Bishop Whipple's citizenship was also notable for its cosmopolitan character. He frequently visited the eastern states, where he held many services, made many addresses, became widely known and was universally honored and esteemed. He was listened to with especial interest when he spoke of the Indians in his diocese, as he was frequently called upon to do.

In early life he was temporarily in charge of a church in St. Augustine, and in his later years, from considerations of health, he spent all or a part of the winters at his winter home at Maitland, Florida, and during his residence there impressed his personality upon considerable portions of the south.

More than once he visited England. He attended the Lambeth conferences in London, which were convocations, held triennially of all the bishops of the Anglican Church throughout the world. He was received with distinguished attention. He held services at Cambridge and Oxford, and at Windsor where the Queen was an auditor, and he had a personal interview with her at the castle at her request. He told in England, as he did in America, the story of the Indians who inhabited his diocese of Minnesota when he took it; of their character and habits, of their wrongs and massacres, of his missions among them and their results, and of the efforts made for the amelioration of their condition; and his personal connection with these matters brought him honor and distinction. He could not well tell this story in America or England without dwelling upon the goodly heritage of which the Indians were dispossessed by the advancing tide of civilization, and so he spread wide the knowledge of the resources, capabilities, and beauties of Minnesota, both at home and abroad. He was the widest known prelate of the Protestant church in Minnesota, and, perhaps I may add, as widely known as any in the United States, and he spread the knowledge of the State accordingly.

Bishop Whipple led what President Roosevelt has been pleased to call the "strenuous life." While his strength lasted, he was unremitting in his labors upon the lines I have indicated, and when, under the burden of years, his strength began to fail, he gave to the same objects the remainder of his strength. He was a man of admirable courage and persistency. When things looked dark he did not quail or lie down. He worked on and waited for the dawn. He was an optimist and never a pessimist.

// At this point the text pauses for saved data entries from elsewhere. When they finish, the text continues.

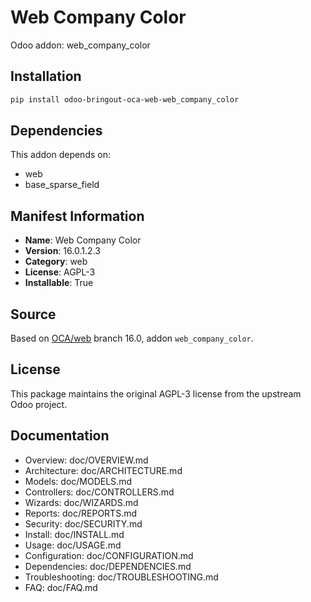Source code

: # Web Company Color

Odoo addon: web_company_color

## Installation

```bash
pip install odoo-bringout-oca-web-web_company_color
```

## Dependencies

This addon depends on:
- web
- base_sparse_field

## Manifest Information

- **Name**: Web Company Color
- **Version**: 16.0.1.2.3
- **Category**: web
- **License**: AGPL-3
- **Installable**: True

## Source

Based on [OCA/web](https://github.com/OCA/web) branch 16.0, addon `web_company_color`.

## License

This package maintains the original AGPL-3 license from the upstream Odoo project.

## Documentation

- Overview: doc/OVERVIEW.md
- Architecture: doc/ARCHITECTURE.md
- Models: doc/MODELS.md
- Controllers: doc/CONTROLLERS.md
- Wizards: doc/WIZARDS.md
- Reports: doc/REPORTS.md
- Security: doc/SECURITY.md
- Install: doc/INSTALL.md
- Usage: doc/USAGE.md
- Configuration: doc/CONFIGURATION.md
- Dependencies: doc/DEPENDENCIES.md
- Troubleshooting: doc/TROUBLESHOOTING.md
- FAQ: doc/FAQ.md

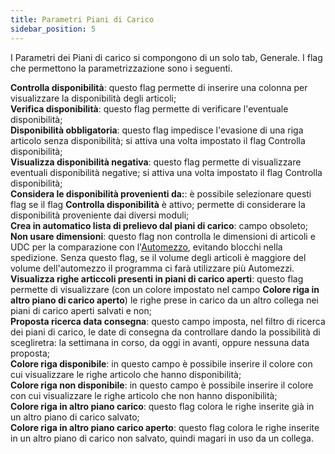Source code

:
 ```yaml
---
title: Parametri Piani di Carico
sidebar_position: 5
---
```


I Parametri dei Piani di carico si compongono di un solo tab, Generale.
I flag che permettono la parametrizzazione sono i seguenti.        

**Controlla disponibilità**: questo flag permette di inserire una colonna per visualizzare la disponibilità degli articoli;      
**Verifica disponibilità**: questo flag permette di verificare l'eventuale disponibilità;       
**Disponibilità obbligatoria**: questo flag impedisce l'evasione di una riga articolo senza disponibilità; si attiva una volta impostato il flag Controlla disponibilità;                  
**Visualizza disponibilità negativa**: questo flag permette di visualizzare eventuali disponibilità negative; si attiva una volta impostato il flag Controlla disponibilità;     
**Considera le disponibilità provenienti da:**: è possibile selezionare questi flag se il flag **Controlla disponibilità** è attivo; permette di considerare la disponibilità proveniente dai diversi moduli;      
**Crea in automatico lista di prelievo dal piani di carico**: campo obsoleto;          
**Non usare dimensioni**: questo flag non controlla le dimensioni di articoli e UDC per la comparazione con l'[Automezzo](/docs/configurations/tables/logistics/motorvehicle), evitando blocchi nella spedizione. Senza questo flag, se il volume degli articoli è maggiore del volume dell'automezzo il programma ci farà utilizzare più Automezzi.            
**Visualizza righe articcoli presenti in piani di carico aperti**: questo flag permette di visualizzare (con un colore impostato nel campo 
**Colore riga in altro piano di carico aperto**) le righe prese in carico da un altro collega nei piani di carico aperti salvati e non;      
**Proposta ricerca data consegna**: questo campo imposta, nel filtro di ricerca dei piani di carico, le date di consegna da controllare dando la possibilità di scegliretra: la settimana in corso, da oggi in avanti, oppure nessuna data proposta;         
**Colore riga disponibile**: in questo campo è possibile inserire il colore con cui visualizzare le righe articolo che hanno disponibilità;       
**Colore riga non disponibile**: in questo campo è possibile inserire il colore con cui visualizzare le righe articolo che non hanno disponibilità;      
**Colore riga in altro piano carico**: questo flag colora le righe inserite già in un altro piano di carico salvato;      
**Colore riga in altro piano carico aperto**: questo flag colora le righe inserite in un altro piano di carico non salvato, quindi magari in uso da un collega.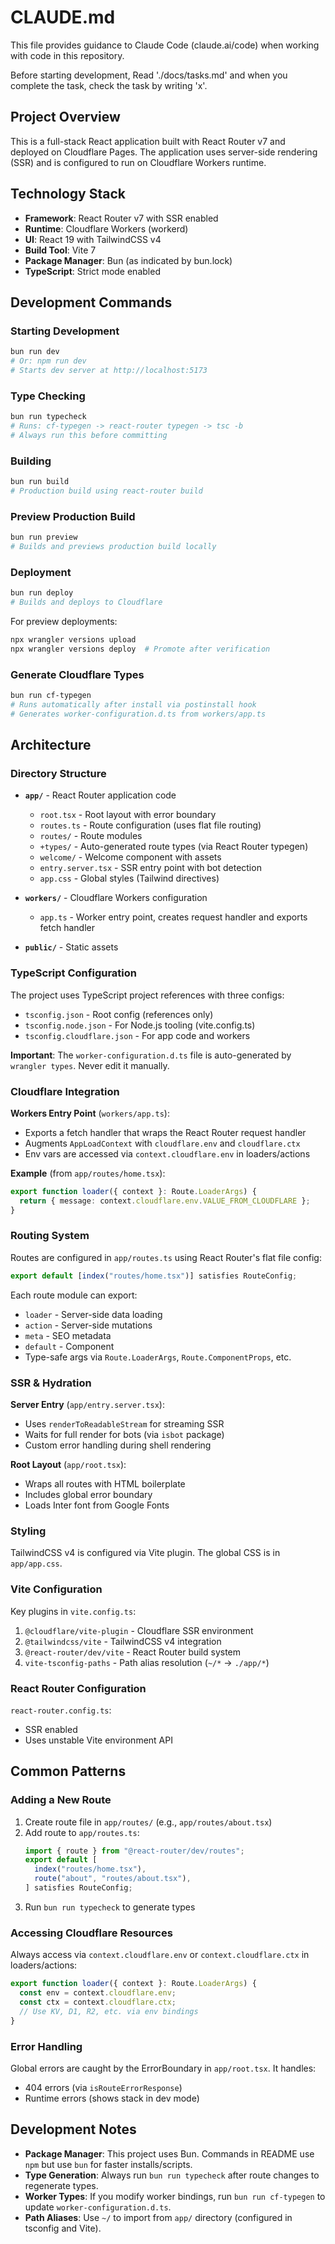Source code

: # CLAUDE.md

This file provides guidance to Claude Code (claude.ai/code) when working with code in this repository.

Before starting development, Read './docs/tasks.md' and when you complete the task, check the task by writing 'x'.

## Project Overview

This is a full-stack React application built with React Router v7 and deployed on Cloudflare Pages. The application uses server-side rendering (SSR) and is configured to run on Cloudflare Workers runtime.

## Technology Stack

- **Framework**: React Router v7 with SSR enabled
- **Runtime**: Cloudflare Workers (workerd)
- **UI**: React 19 with TailwindCSS v4
- **Build Tool**: Vite 7
- **Package Manager**: Bun (as indicated by bun.lock)
- **TypeScript**: Strict mode enabled

## Development Commands

### Starting Development
```bash
bun run dev
# Or: npm run dev
# Starts dev server at http://localhost:5173
```

### Type Checking
```bash
bun run typecheck
# Runs: cf-typegen -> react-router typegen -> tsc -b
# Always run this before committing
```

### Building
```bash
bun run build
# Production build using react-router build
```

### Preview Production Build
```bash
bun run preview
# Builds and previews production build locally
```

### Deployment
```bash
bun run deploy
# Builds and deploys to Cloudflare
```

For preview deployments:
```bash
npx wrangler versions upload
npx wrangler versions deploy  # Promote after verification
```

### Generate Cloudflare Types
```bash
bun run cf-typegen
# Runs automatically after install via postinstall hook
# Generates worker-configuration.d.ts from workers/app.ts
```

## Architecture

### Directory Structure

- **`app/`** - React Router application code
  - `root.tsx` - Root layout with error boundary
  - `routes.ts` - Route configuration (uses flat file routing)
  - `routes/` - Route modules
  - `+types/` - Auto-generated route types (via React Router typegen)
  - `welcome/` - Welcome component with assets
  - `entry.server.tsx` - SSR entry point with bot detection
  - `app.css` - Global styles (Tailwind directives)

- **`workers/`** - Cloudflare Workers configuration
  - `app.ts` - Worker entry point, creates request handler and exports fetch handler

- **`public/`** - Static assets

### TypeScript Configuration

The project uses TypeScript project references with three configs:
- `tsconfig.json` - Root config (references only)
- `tsconfig.node.json` - For Node.js tooling (vite.config.ts)
- `tsconfig.cloudflare.json` - For app code and workers

**Important**: The `worker-configuration.d.ts` file is auto-generated by `wrangler types`. Never edit it manually.

### Cloudflare Integration

**Workers Entry Point** (`workers/app.ts`):
- Exports a fetch handler that wraps the React Router request handler
- Augments `AppLoadContext` with `cloudflare.env` and `cloudflare.ctx`
- Env vars are accessed via `context.cloudflare.env` in loaders/actions

**Example** (from `app/routes/home.tsx`):
```typescript
export function loader({ context }: Route.LoaderArgs) {
  return { message: context.cloudflare.env.VALUE_FROM_CLOUDFLARE };
}
```

### Routing System

Routes are configured in `app/routes.ts` using React Router's flat file config:
```typescript
export default [index("routes/home.tsx")] satisfies RouteConfig;
```

Each route module can export:
- `loader` - Server-side data loading
- `action` - Server-side mutations
- `meta` - SEO metadata
- `default` - Component
- Type-safe args via `Route.LoaderArgs`, `Route.ComponentProps`, etc.

### SSR & Hydration

**Server Entry** (`app/entry.server.tsx`):
- Uses `renderToReadableStream` for streaming SSR
- Waits for full render for bots (via `isbot` package)
- Custom error handling during shell rendering

**Root Layout** (`app/root.tsx`):
- Wraps all routes with HTML boilerplate
- Includes global error boundary
- Loads Inter font from Google Fonts

### Styling

TailwindCSS v4 is configured via Vite plugin. The global CSS is in `app/app.css`.

### Vite Configuration

Key plugins in `vite.config.ts`:
1. `@cloudflare/vite-plugin` - Cloudflare SSR environment
2. `@tailwindcss/vite` - TailwindCSS v4 integration
3. `@react-router/dev/vite` - React Router build system
4. `vite-tsconfig-paths` - Path alias resolution (`~/*` -> `./app/*`)

### React Router Configuration

`react-router.config.ts`:
- SSR enabled
- Uses unstable Vite environment API

## Common Patterns

### Adding a New Route

1. Create route file in `app/routes/` (e.g., `app/routes/about.tsx`)
2. Add route to `app/routes.ts`:
   ```typescript
   import { route } from "@react-router/dev/routes";
   export default [
     index("routes/home.tsx"),
     route("about", "routes/about.tsx"),
   ] satisfies RouteConfig;
   ```
3. Run `bun run typecheck` to generate types

### Accessing Cloudflare Resources

Always access via `context.cloudflare.env` or `context.cloudflare.ctx` in loaders/actions:
```typescript
export function loader({ context }: Route.LoaderArgs) {
  const env = context.cloudflare.env;
  const ctx = context.cloudflare.ctx;
  // Use KV, D1, R2, etc. via env bindings
}
```

### Error Handling

Global errors are caught by the ErrorBoundary in `app/root.tsx`. It handles:
- 404 errors (via `isRouteErrorResponse`)
- Runtime errors (shows stack in dev mode)

## Development Notes

- **Package Manager**: This project uses Bun. Commands in README use `npm` but use `bun` for faster installs/scripts.
- **Type Generation**: Always run `bun run typecheck` after route changes to regenerate types.
- **Worker Types**: If you modify worker bindings, run `bun run cf-typegen` to update `worker-configuration.d.ts`.
- **Path Aliases**: Use `~/` to import from `app/` directory (configured in tsconfig and Vite).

Hope abided with him amid all discouragements. Even in the shadow of the awful massacre of 1862, he maintained in public papers and communications that it was the result of a pernicious system, fraudulently administered, and he pleaded for its reformation. He did not for a moment excuse the savage slaughter, but he did stoutly maintain that it came because the Indians had been stirred to frenzy by their wrongs.

For this he was abused and even threatened, but he disregarded both abuse and threats; and detraction ne'er lit on him to stay, for there was none to believe it. In my view the one notable labor in his life work, which overshadowed the rest and should keep his memory green, is his untiring persistent work for the amelioration of the lot of the Indian. Well, what kind of a citizen was Bishop Whipple?

"Whatsoever things are true, whatsoever things are honest, whatsoever things are just, whatsoever things are pure, whatsoever things are lovely, whatsoever things are of good report, if there be any virtue, if there be any praise," if the earnest pursuit and inculcation of these things make a good citizen, then surely Bishop Whipple was among the best of citizens.